Just a UK perspective to maybe help you feel better.

I thought about changing the cast wheels on my 1978 SE for wire spoked wheels. But you don't exactly see many such items on UK ebay. And if you do find an old XS wire wheel, it's usually in pretty bad shape. And usually there's no brake plate or the other bits. So I was hoping to find, probably from different sellers, a front wheel and a rear wheel with brake plate in whatever condition, and then rebuild both wheels with new spokes and rims. Plus of course fit new tyres. Add in minor changes to the swing-arm to take a drum brake torque arm and finding the pivot for the brake lever-actuation rod and I was looking at over £1000. So I decided to love what I've got . . .

I would have been over the moon to score a wheel like that with brake plate, even with the damage, for what you have paid.
 
Just a UK perspective to maybe help you feel better.

I thought about changing the cast wheels on my 1978 SE for wire spoked wheels. But you don't exactly see many such items on UK ebay. And if you do find an old XS wire wheel, it's usually in pretty bad shape.
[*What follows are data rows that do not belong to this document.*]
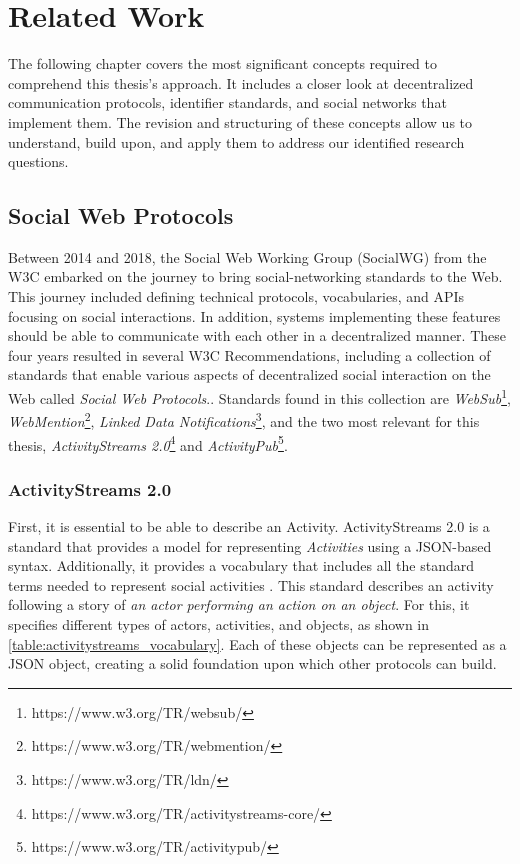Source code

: \chapter{Related Work}
\label{cha:relatedwork}

The following chapter covers the most significant concepts required to comprehend this thesis's approach. It includes a closer look at decentralized communication protocols, identifier standards, and social networks that implement them. The revision and structuring of these concepts allow us to understand, build upon, and apply them to address our identified research questions.

\section{Social Web Protocols}
Between 2014 and 2018, the Social Web Working Group (SocialWG) from the W3C embarked on the journey to bring social-networking standards to the Web. This journey included defining technical protocols, vocabularies, and APIs focusing on social interactions. In addition, systems implementing these features should be able to communicate with each other in a decentralized manner. These four years resulted in several W3C Recommendations, including a collection of standards that enable various aspects of decentralized social interaction on the Web called \emph{Social Web Protocols}.\cite{celik_prodromou_le_hors_2014}. Standards found in this collection are \emph{WebSub}\footnote{https://www.w3.org/TR/websub/}, \emph{WebMention}\footnote{https://www.w3.org/TR/webmention/}, \emph{Linked Data Notifications}\footnote{https://www.w3.org/TR/ldn/}, and the two most relevant for this thesis, \emph{ActivityStreams 2.0}\footnote{https://www.w3.org/TR/activitystreams-core/} and \emph{ActivityPub}\footnote{https://www.w3.org/TR/activitypub/}.

\subsection{ActivityStreams 2.0}\label{subsec:activitystreams}
First, it is essential to be able to describe an Activity. ActivityStreams 2.0 is a standard that provides a model for representing \emph{Activities} using a JSON-based syntax. Additionally, it provides a vocabulary that includes all the standard terms needed to represent social activities \cite{snell_prodromou_2017}. This standard describes an activity following a story of \emph{an actor performing an action on an object}. For this, it specifies different types of actors, activities, and objects, as shown in \autoref{table:activitystreams_vocabulary}. Each of these objects can be represented as a JSON object, creating a solid foundation upon which other protocols can build.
And usually there's no brake plate or the other bits. So I was hoping to find, probably from different sellers, a front wheel and a rear wheel with brake plate in whatever condition, and then rebuild both wheels with new spokes and rims. Plus of course fit new tyres. Add in minor changes to the swing-arm to take a drum brake torque arm and finding the pivot for the brake lever-actuation rod and I was looking at over £1000. So I decided to love what I've got . . .

I would have been over the moon to score a wheel like that with brake plate, even with the damage, for what you have paid.
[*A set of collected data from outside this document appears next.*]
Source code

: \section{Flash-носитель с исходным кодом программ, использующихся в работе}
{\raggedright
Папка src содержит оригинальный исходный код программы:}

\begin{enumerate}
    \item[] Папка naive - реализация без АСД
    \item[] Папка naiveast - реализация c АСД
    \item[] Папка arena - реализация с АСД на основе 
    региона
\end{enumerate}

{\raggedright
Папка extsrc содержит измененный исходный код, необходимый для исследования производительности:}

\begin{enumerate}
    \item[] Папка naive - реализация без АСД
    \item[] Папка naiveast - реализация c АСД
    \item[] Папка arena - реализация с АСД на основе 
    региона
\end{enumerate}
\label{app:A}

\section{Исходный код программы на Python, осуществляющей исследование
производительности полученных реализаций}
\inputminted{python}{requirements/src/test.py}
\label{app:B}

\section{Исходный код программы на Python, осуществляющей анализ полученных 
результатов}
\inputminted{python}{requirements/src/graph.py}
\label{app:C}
Yeah I have been looking for a rear wheel like this for at least a month. Other than the dent, this one was by far in the best shape cosmetically. So i was pretty over the moon to find it and get it here. Hopefully I can salvage it.
 
Oh, you can salvage it! Worst case is rebuild it with new spokes and rim, or get somebody to rebuild it for you. Maybe more than you hoped to spend but probably not need to take a new mortgage. An you end up with shiny new spokes and rim.

But follow the advice the others have given and you can probably knock that flat spot out.